In 2019 werden 41 extra voertuigen besteld om de capaciteit tijdens de spits te verhogen. De eerste van deze nieuwe B2 MSO-voertuigen zijn inmiddels geleverd en arriveren op 7 september 2022. Deze nieuwe MSO's zullen worden geïntegreerd in nieuwe sets van 6 rijtuigen, waarbij de vlootsamenstellingen opnieuw zullen veranderen en zullen bestaan uit 21 sets van 3 rijtuigen, 20 sets van 4 rijtuigen en 22 sets van 6 rijtuigen, in plaats van de huidige samenstellingen van sets van 3, 4 rijtuigen, 6 rijtuigen of 7 rijtuigen. De belangrijkste routes die zullen profiteren van de nieuwe sets, die in de eerste helft van 2023 in dienst zullen treden, zijn de treinen naar Dublin vanuit Kildare, Maynooth/M3 Parkway en Dundalk/Drogheda, evenals de Intercity-diensten met langere afstanden.

De ICR-vloot, die bij de introductie in 2007 zo nieuw was, vereiste een speciaal gebouwde onderhoudsfaciliteit. Het nieuwe, hypermoderne Traincare-depot, ter waarde van € 69,5 miljoen, werd gebouwd in Portlaoise en geopend op 25 juli 2008. Naast de speciaal gebouwde wegen voor onderhoud en service, tankstations en treinreinigingsfaciliteiten, beschikt het depot ook over een eigen draaibank voor het draaien van wielen. De voertuigen worden door een op afstand bestuurbare locomotief met accu's in de draaibank geplaatst. Als integraal onderdeel van de draaibankuitrusting van Sculfort heeft het bedrijf de RBL-020-400 Locotractor ontwikkeld om de trein boven de kuipwielen te positioneren. Deze wordt bediend vanaf een bedieningspaneel naast de draaibank of met een mobiele afstandsbediening.

De op afstand bediende batterijlocotractor Sculfort RBL-020-400 van Portlaoise is een van de twee locomotieven die het bedrijf heeft geleverd. De andere staat in het Traincare Depot van SouthEastern in Ashford, Kent, Verenigd Koninkrijk. Met een topsnelheid van slechts 5 km/u zijn de locotractors ideale voertuigen voor het nauwkeurig positioneren van rollend materieel.
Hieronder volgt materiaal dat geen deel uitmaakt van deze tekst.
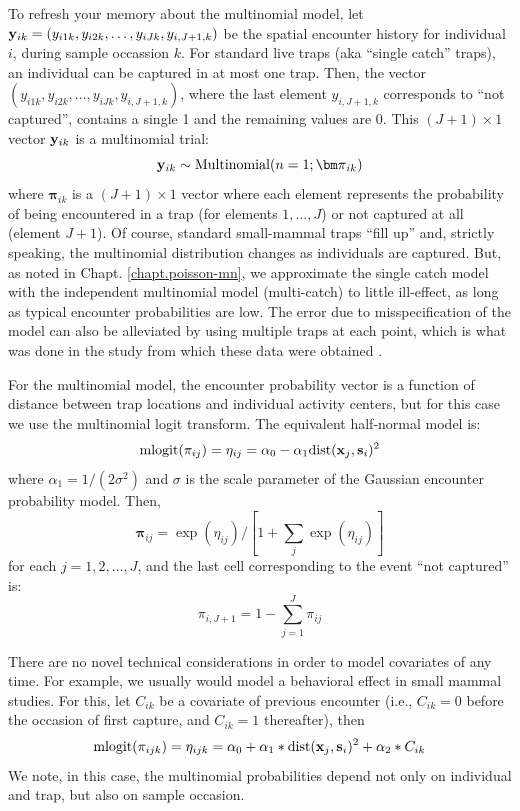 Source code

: To refresh your memory about the multinomial model, let ${\bf y}_{ik}
= (y_{i1k},y_{i2k},\ldots,y_{iJk},y_{i,J+1,k})$ be the spatial encounter history
for individual $i$, during sample occassion $k$.  
 For standard live traps (aka
``single catch'' traps), an individual can be captured in at most one
trap. Then, the vector $(y_{i1k},y_{i2k},\ldots,y_{iJk},y_{i,J+1,k})$,
where the last element $y_{i,J+1,k}$ corresponds to ``not captured'',
contains a single 1 and the remaining values are 0.  This $(J+1)\times
1$ vector ${\bf y}_{ik}$ is a multinomial trial:
\[
{\bf y}_{ik} \sim \mbox{Multinomial}(n=1; {\bm \pi}_{ik} )
\]
where ${\bm \pi}_{ik}$ is a $(J+1) \times 1$ vector where each element
represents the probability of being encountered in a trap (for
elements $1,\ldots,J$) or not captured at all (element $J+1$). Of
course, standard small-mammal traps ``fill up'' and, strictly
speaking, the multinomial distribution changes as individuals are
captured. But, as noted in Chapt. \ref{chapt.poisson-mn}, we
approximate the single catch model with the independent multinomial
model (multi-catch) to little ill-effect, as long as typical encounter
probabilities are low. The error due to misspecification of the model
can also be alleviated by using multiple traps at each point, which is
what was done in the study from which these data were obtained
\citep{converse_etal:2006ea, converse_etal:2006jwm}.

For the multinomial model, the encounter probability vector is a
function of distance between trap locations and individual activity
centers, but for this case we use the multinomial logit transform. The
equivalent half-normal model is:
\begin{equation}
\mbox{mlogit}(\pi_{ij}) = \eta_{ij}  =  \alpha_0 - \alpha_{1} \mbox{dist}({\bf x}_{j},{\bf s}_{i})^2   
\label{hscr.eq.mlogit}
\end{equation}
where $\alpha_{1} = 1/(2\sigma^2)$ and $\sigma$ is the scale
parameter of the Gaussian encounter probability model. Then, 
\[
{\bm \pi}_{ij} = \exp(\eta_{ij})/[ 1 + \sum_{j} \exp(\eta_{ij}) ]
\]
for each $j=1,2,\ldots,J$, and the last cell corresponding to the
event ``not captured'' is:
\[
\pi_{i,J+1} = 1- \sum_{j=1}^{J} \pi_{ij}
\]

There are no novel technical considerations in order to model
covariates of any time. 
For example, we usually would model a behavioral
effect in small mammal studies. For this, let
$C_{ik}$ be a covariate of previous encounter
(i.e., $C_{ik} = 0$ before the occasion of first capture, and $C_{ik}
= 1$ thereafter), then
\[
\mbox{mlogit}(\pi_{ijk}) = \eta_{ijk} = \alpha_{0}  +\alpha_{1}*\mbox{dist}({\bf  x}_{j},{\bf s}_{i})^2 +  \alpha_{2}*C_{ik}
\]
We note, in this case, the multinomial probabilities depend not only
on individual and trap, but also on sample occasion.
Het exemplaar van Portlaoise is vernoemd naar Tom Lynam, een voormalig machinist uit Portlaoise, en draagt nummer 621, een eerbetoon aan de voormalige G-Klasse locomotieven die werden gebruikt voor rangeerwerk.
FEITENBESTAND
Er zijn momenteel vier voertuigtypen beschikbaar binnen de 22000-klasse:
- A1-rijtuigen in de 221xx-reeks (aangeduid als DRBFO), met 36 First Class-stoelen, buffetbalie en toegankelijk toilet.
- A2-rijtuigen in de 222xx-serie (aangeduid als DMSO), met 66 zitplaatsen in de standaardklasse en een standaardtoilet.
- A3 Rijtuigen in de 223xx-serie (aangeduid als DMSO), met 52 zitplaatsen in de Standaardklasse en een aangepast toilet (de A3 DMSO is het enige van de drie rijtuigen die in alle gevormde sets aanwezig is).
- B/B1 Tussenrijtuigen in de 224xx/225xx/226xx/227xx/228xx-reeks (aangeduid als MSO), met 72 zitplaatsen in de Standaardklasse en standaardtoiletten.
- De nieuwe B2 Intermediate Cars (MSO) beschikken over 60 zitplaatsen in de standaardklasse, met 8 prioriteitsstoelen en 9 opklapstoelen in de fietsenstalling. Er zijn echter geen toiletten aanwezig.